Morales? people don't have morals any more! its not about Sex, feeling good because I have x # of Partner's, I have to put out to feel? I want to live my life enjoy sexual freedom? I have been married long enough to realize its not about getting laid, the number? But the time spent with the person I am with, you don't become asexual Casanova over night it is a learned process some thing to become in sink with. its not about now (I need to cum) it is about how we do things together! How I learn from the experience enjoy the future not just throw it away on the next high. Just rambling. I expect more from my children they deserve someone who care about them not some one night Thing. that has no bearing on there future but can be damning of there future prospects!


----------



## DDDCanada

KingofIstatements, I'm okay now. I guess I was naive but that will not stop me from learning from my past experiences. I am looking forward in a positive way and am hopeful that I will make better choices for myself going forward.


----------



## alte Dame

It seems that you really didn't know her when you married her. You were in love. You thought she was in love - perhaps she was - but given your description of the person she shows herself to be now, you didn't really know her. It's not just the 'number' or what that meant to you. That was just part of a whole package that you didn't know. It sounds like she didn't really know you, either. 

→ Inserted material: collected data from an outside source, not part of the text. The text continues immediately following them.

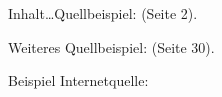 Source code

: 
\setcounter{page}{1}

Inhalt\ldots Quellbeispiel: \cite{Plenk2019} (Seite 2).

Weiteres Quellbeispiel: \cite{Siemens} (Seite 30).

Beispiel Internetquelle: \cite{Siemens2023}
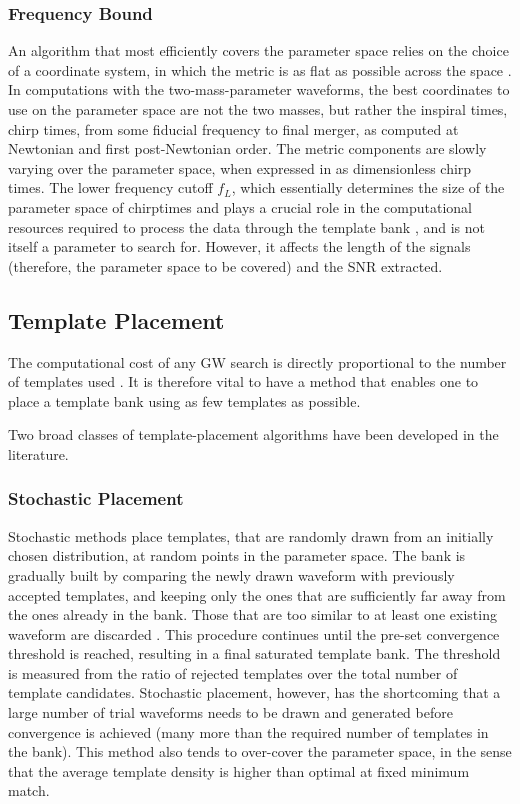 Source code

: \documentclass[binding=0.6cm, LaM]{sapthesis}
\begin{document}
\subsubsection{Frequency Bound}
	An algorithm that most efficiently covers the parameter space relies on the choice of a coordinate system, 
	in which the metric is as flat as possible across the space \cite{34}.
	In computations with the two-mass-parameter waveforms, 
	the best coordinates to use on the parameter space are not the two masses, 
	but rather the inspiral times, chirp times, from some fiducial frequency to final merger, 
	as computed at Newtonian and first post-Newtonian order. 
	The metric components are slowly varying over the parameter space, 
	when expressed in as dimensionless chirp times. 
        The lower frequency cutoff $f_L$, which essentially determines the size of the parameter space
        of chirptimes and plays a crucial role in the computational resources required
        to process the data through the template bank \cite{30}, and is not itself a parameter to search for.
        However, it affects the length of the signals
        (therefore, the parameter space to be covered) and the SNR extracted.

\subsection{Template Placement}
	The computational cost of any GW search
        is directly proportional to the number of templates used \cite{28}.
	It is therefore vital to have a method that enables one 
	to place a template bank using as few templates as possible.

	Two broad classes of template-placement algorithms 
	have been developed in the literature. 

\subsubsection{Stochastic Placement}
	Stochastic methods place templates, 
	that are randomly drawn from an initially chosen distribution, 
	at random points in the parameter space.
	The bank is gradually built by comparing the newly drawn waveform
	with previously accepted templates, 
	and keeping only the ones that are sufficiently far away 
	from the ones already in the bank.
 	Those that are too similar to at least one existing waveform are discarded \cite{35}.
	This procedure continues until the pre-set convergence threshold is reached, 
	resulting in a final saturated template bank.
	The threshold is measured from the ratio of rejected templates over the total number of template candidates.
	Stochastic placement, however, has the shortcoming that 
	a large number of trial waveforms needs to be drawn and generated before convergence is achieved 
	(many more than the required number of templates in the bank). 
	This method also tends to over-cover the parameter space, 
	in the sense that the average template density is higher than optimal at fixed minimum match.
\end{document}
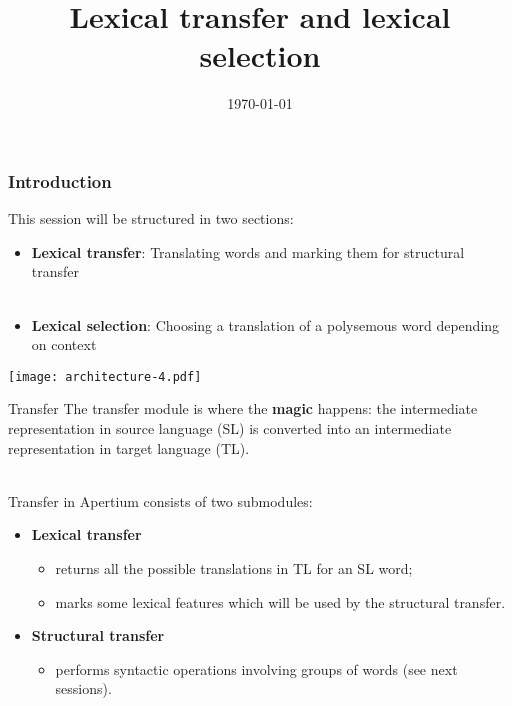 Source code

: \documentclass[10pt,xetex]{beamer} %
\date{\today}
\title{Lexical transfer and lexical selection}
\begin{document}
\begin{frame}
  \frametitle{Introduction}

This session will be structured in two sections:

\begin{itemize}
  \item {\bf Lexical transfer}: Translating words and marking them for structural transfer
~\\
~\\
  \item {\bf Lexical selection}: Choosing a translation of a polysemous word depending on context
\end{itemize}

\end{frame}

\begin{frame}

\begin{center}
\texttt{[image: architecture-4.pdf]}
\end{center}

\end{frame}

\begin{frame}

\begin{block}{Transfer}
The transfer module is where the \textbf{magic} happens: the intermediate
representation in source language (SL) is converted into an
intermediate representation in target language (TL).

\end{block}
~\\

Transfer in Apertium consists of two submodules:
~\\
\begin{itemize}
  \item {\bf Lexical transfer}
  \begin{itemize}
\item returns all the possible translations in TL for an SL word;
\item marks some lexical features which will be used by the structural transfer.
  \end{itemize}
  \item {\bf Structural transfer}
  \begin{itemize}
    \item performs syntactic operations involving groups of words (see next sessions).
  \end{itemize}
\end{itemize}

\end{frame}
\end{document}
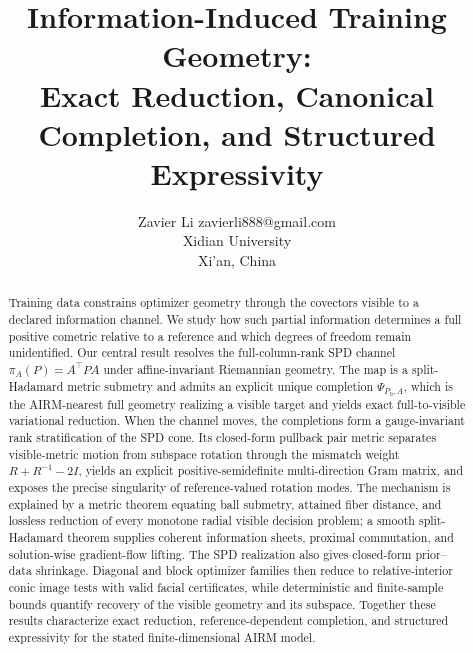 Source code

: \documentclass[10pt]{article}
\title{Information-Induced Training Geometry:\\
Exact Reduction, Canonical Completion, and Structured Expressivity}
\author{\name Zavier Li \email zavierli888@gmail.com\\
      \addr Xidian University\\
      \addr Xi'an, China}
\begin{document}
\maketitle

\begin{abstract}
Training data constrains optimizer geometry through the covectors visible to
a declared information channel.  We study how such partial information
determines a full positive cometric relative to a reference and which degrees
of freedom remain unidentified.  Our central result resolves the
full-column-rank SPD channel
\(\pi_A(P)=A^\top P A\) under affine-invariant Riemannian geometry.  The map
is a split-Hadamard metric submetry and admits an explicit unique completion
\(\Psi_{P_0,A}\), which is the AIRM-nearest full geometry realizing a visible
target and yields exact full-to-visible variational reduction.  When the
channel moves, the completions form a gauge-invariant rank stratification of
the SPD cone.  Its closed-form pullback pair metric separates visible-metric
motion from subspace rotation through the mismatch weight
\(R+R^{-1}-2I\), yields an explicit positive-semidefinite multi-direction Gram
matrix, and exposes the precise singularity of reference-valued rotation
modes.  The
mechanism is explained by a metric theorem equating ball
submetry, attained fiber distance, and lossless reduction of every monotone
radial visible decision problem; a smooth split-Hadamard theorem supplies
coherent information sheets, proximal commutation, and solution-wise
gradient-flow lifting.  The SPD realization also gives closed-form
prior--data shrinkage.  Diagonal
and block optimizer families then reduce to relative-interior conic image
tests with valid facial certificates, while deterministic and finite-sample
bounds quantify recovery of the visible geometry and its subspace.  Together
these results characterize exact reduction, reference-dependent completion,
and structured expressivity for the stated finite-dimensional AIRM model.
\end{abstract}















\appendix





\end{document}
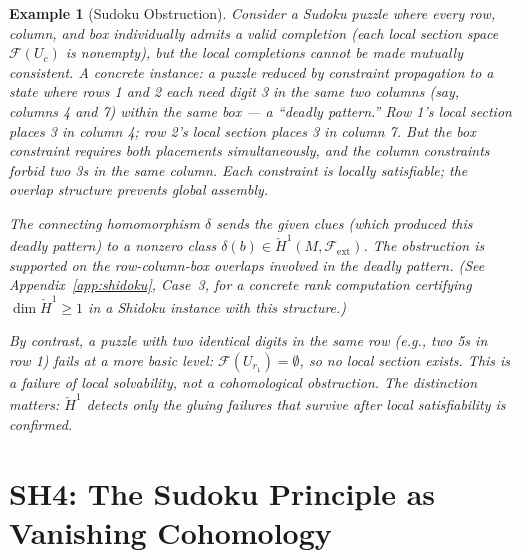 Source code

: \documentclass[11pt,letterpaper]{article}
\newtheorem{example}[conjecture]{Example}
\newcommand{\Hcech}{\check{H}}
\newcommand{\sheaf}{\mathcal{F}}
\begin{document}
\begin{example}[Sudoku Obstruction]
Consider a Sudoku puzzle where every row, column, and box individually 
admits a valid completion (each local section space $\sheaf(U_c)$ is 
nonempty), but the local completions cannot be made mutually consistent. 
A concrete instance: a puzzle reduced by constraint propagation to a 
state where rows 1 and 2 each need digit 3 in the same two columns 
(say, columns 4 and 7) within the same box --- a ``deadly pattern.'' 
Row 1's local section places 3 in column 4; row 2's local section 
places 3 in column 7. But the box constraint requires both placements 
simultaneously, and the column constraints forbid two 3s in the same 
column. Each constraint is locally satisfiable; the \emph{overlap 
structure} prevents global assembly.

The connecting homomorphism $\delta$ sends the given clues (which 
produced this deadly pattern) to a nonzero class 
$\delta(b) \in \Hcech^1(M, \sheaf_{\mathrm{ext}})$. The obstruction 
is supported on the row-column-box overlaps involved in the deadly 
pattern. (See Appendix~\ref{app:shidoku}, Case~3, for a concrete 
rank computation certifying $\dim \Hcech^1 \geq 1$ in a Shidoku 
instance with this structure.)

By contrast, a puzzle with two identical digits in the same row (e.g., 
two 5s in row 1) fails at a more basic level: $\sheaf(U_{r_1}) = 
\emptyset$, so no local section exists. This is a failure of local 
solvability, not a cohomological obstruction. The distinction matters: 
$\Hcech^1$ detects only the gluing failures that survive after local 
satisfiability is confirmed.
\end{example}

\section{SH4: The Sudoku Principle as Vanishing Cohomology}
\end{document}
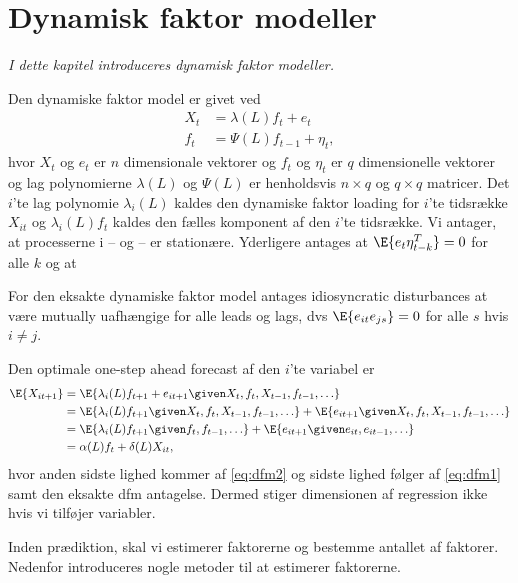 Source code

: \chapter{Dynamisk faktor modeller}
\textit{I dette kapitel introduceres dynamisk faktor modeller.}

Den dynamiske faktor model er givet ved
\begin{align}
X_t &= \lambda(L) f_t + e_t \label{eq:dfm1}\\
f_t &= \Psi(L) f_{t-1} + \eta_t, \label{eq:dfm2}
\end{align} 
hvor $X_t$ og $e_t$ er \(n\) dimensionale vektorer og $f_t$ og $\eta_t$ er \(q\) dimensionelle vektorer og lag polynomierne $\lambda(L)$ og $\Psi(L)$ er henholdsvis $n \times q$ og $q \times q$ matricer.
Det $i$'te lag polynomie $\lambda_i(L)$ kaldes den dynamiske faktor loading for $i$'te tidsrække $X_{it}$ og $\lambda_i(L) f_t$ kaldes den fælles komponent af den $i$'te tidsrække.
Vi antager, at processerne i -- og -- er stationære.
Yderligere antages at $\E{e_t \eta_{t-k}^T}=0$ for alle $k$ og at

For den eksakte dynamiske faktor model antages idiosyncratic disturbances at være mutually uafhængige for alle leads og lags, dvs $\E{e_{it} e_{js}}=0$ for alle $s$ hvis $i \neq j$.

Den optimale one-step ahead forecast af den $i$'te variabel er
\begin{align*}
\E{X_{it+1}} &= \E{\lambda_i(L)f_{t+1} + e_{it+1} \given X_t,f_t,X_{t-1},f_{t-1},\ldots} \\
&= \E{\lambda_i(L)f_{t+1} \given X_t,f_t,X_{t-1},f_{t-1},\ldots} + \E{e_{it+1} \given X_t,f_t,X_{t-1},f_{t-1},\ldots} \\
&= \E{\lambda_i(L)f_{t+1} \given f_t, f_{t-1}, \ldots} + \E{e_{it+1} \given e_{it}, e_{it-1}, \ldots} \\
&= \alpha(L) f_t + \delta(L) X_{it},
\end{align*}
hvor anden sidste lighed kommer af \eqref{eq:dfm2} og sidste lighed følger af \eqref{eq:dfm1} samt den eksakte dfm antagelse.
Dermed stiger dimensionen af regression ikke hvis vi tilføjer variabler.

Inden prædiktion, skal vi estimerer faktorerne og bestemme antallet af faktorer.
Nedenfor introduceres nogle metoder til at estimerer faktorerne.

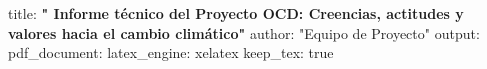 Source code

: 

title: \textbf{" Informe técnico del Proyecto OCD: Creencias, actitudes y valores hacia el cambio climático"}
author: "Equipo de Proyecto"
output:
  pdf_document:
    latex_engine: xelatex
    keep_tex: true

For me, this is a cautionary tale about taking your time before you commit to marriage. Clearly, CWI shows that that's no guarantee, but it helps.


----------



## DDDCanada

alte Dame, I certainly didn't know her based on what she kept from me and her behavior. With that said, how was I suppose to know if she didn't share it with me? I treated her with the greatest of respect. Even though she was did and said things that were questionable even at that time, her behavior flipped when I began asking about her past. She became angry and then enraged when she figured out this has become a huge issue that had to be dealt with in our relationship. So while I understand what you're saying, I don't believe it was as simple as we didn't know each other. I told her virtually everything about myself. I wanted her to know me very well for obvious reasons. As I said in a previous post, I learned so much from this experience. I am still young (thirty-eight) and still have the desire to connect with someone at some point. However, I don't see marriage in my future. A woman that understands and appreciates me for the person that I am, if out there somewhere, would be great. Many women that I may be interested are at the age where they would want to settle down which is not want I want. This may make it challenging but not impossible. However, I don't need to be in a relationship to be happy. 



alte Dame said:


> It seems that you really didn't know her when you married her. You were in love. You thought she was in love - perhaps she was - but given your description of the person she shows herself to be now, you didn't really know her. It's not just the 'number' or what that meant to you. That was just part of a whole package that you didn't know. It sounds like she didn't really know you, either.
> 
> For me, this is a cautionary tale about taking your time before you commit to marriage. Clearly, CWI shows that that's no guarantee, but it helps.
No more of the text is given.